Nothing but the records themselves, exactly as written, should appear in the reply; leave out the pictures.

MATERIAL TO PROCESS section start

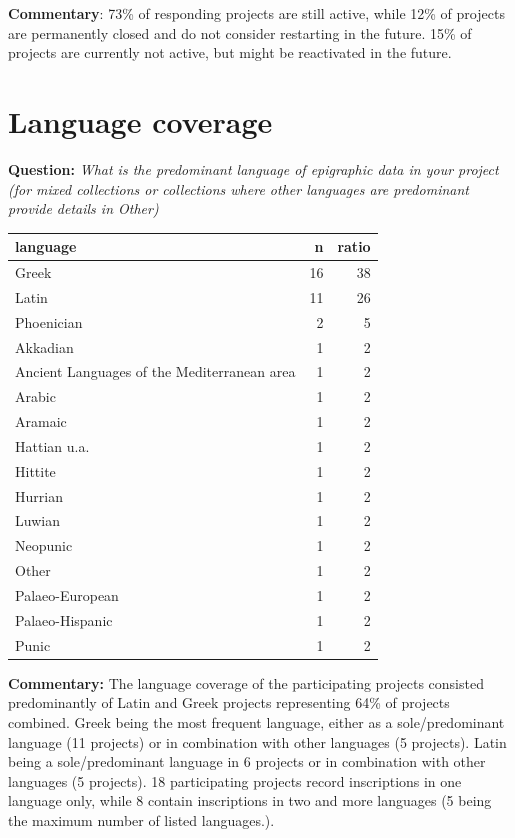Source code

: \documentclass[
  12pt,
]{scrreprt}
\begin{document}
\normalsize

\textbf{Commentary}: 73\% of responding projects are still active, while
12\% of projects are permanently closed and do not consider restarting
in the future. 15\% of projects are currently not active, but might be
reactivated in the future.

\hypertarget{language-coverage-1}{%
\section{Language coverage}\label{language-coverage-1}}

\textbf{Question:} \emph{What is the predominant language of epigraphic
data in your project (for mixed collections or collections where other
languages are predominant provide details in Other)}

\footnotesize

\begin{longtable}[]{@{}lrr@{}}
\toprule
language & n & ratio \\
\midrule
\endhead
Greek & 16 & 38 \\
Latin & 11 & 26 \\
Phoenician & 2 & 5 \\
Akkadian & 1 & 2 \\
Ancient Languages of the Mediterranean area & 1 & 2 \\
Arabic & 1 & 2 \\
Aramaic & 1 & 2 \\
Hattian u.a. & 1 & 2 \\
Hittite & 1 & 2 \\
Hurrian & 1 & 2 \\
Luwian & 1 & 2 \\
Neopunic & 1 & 2 \\
Other & 1 & 2 \\
Palaeo-European & 1 & 2 \\
Palaeo-Hispanic & 1 & 2 \\
Punic & 1 & 2 \\
\bottomrule
\end{longtable}

\normalsize

\footnotesize

\normalsize

\textbf{Commentary:} The language coverage of the participating projects
consisted predominantly of Latin and Greek projects representing 64\% of
projects combined. Greek being the most frequent language, either as a
sole/predominant language (11 projects) or in combination with other
languages (5 projects). Latin being a sole/predominant language in 6
projects or in combination with other languages (5 projects). 18
participating projects record inscriptions in one language only, while 8
contain inscriptions in two and more languages (5 being the maximum
number of listed languages.).
\end{document}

MATERIAL TO PROCESS section end

SOLUTION FOR THIS EXERCISE
Source code

: \documentclass[
  12pt,
]{scrreprt}
\begin{document}
\normalsize

\textbf{Commentary}: 73\% of responding projects are still active, while
12\% of projects are permanently closed and do not consider restarting
in the future. 15\% of projects are currently not active, but might be
reactivated in the future.

\hypertarget{language-coverage-1}{%
\section{Language coverage}\label{language-coverage-1}}

\textbf{Question:} \emph{What is the predominant language of epigraphic
data in your project (for mixed collections or collections where other
languages are predominant provide details in Other)}

\footnotesize

\begin{longtable}[]{@{}lrr@{}}
\toprule
language & n & ratio \\
\midrule
\endhead
Greek & 16 & 38 \\
Latin & 11 & 26 \\
Phoenician & 2 & 5 \\
Akkadian & 1 & 2 \\
Ancient Languages of the Mediterranean area & 1 & 2 \\
Arabic & 1 & 2 \\
Aramaic & 1 & 2 \\
Hattian u.a. & 1 & 2 \\
Hittite & 1 & 2 \\
Hurrian & 1 & 2 \\
Luwian & 1 & 2 \\
Neopunic & 1 & 2 \\
Other & 1 & 2 \\
Palaeo-European & 1 & 2 \\
Palaeo-Hispanic & 1 & 2 \\
Punic & 1 & 2 \\
\bottomrule
\end{longtable}

\normalsize

\footnotesize

\normalsize

\textbf{Commentary:} The language coverage of the participating projects
consisted predominantly of Latin and Greek projects representing 64\% of
projects combined. Greek being the most frequent language, either as a
sole/predominant language (11 projects) or in combination with other
languages (5 projects). Latin being a sole/predominant language in 6
projects or in combination with other languages (5 projects). 18
participating projects record inscriptions in one language only, while 8
contain inscriptions in two and more languages (5 being the maximum
number of listed languages.).
\end{document}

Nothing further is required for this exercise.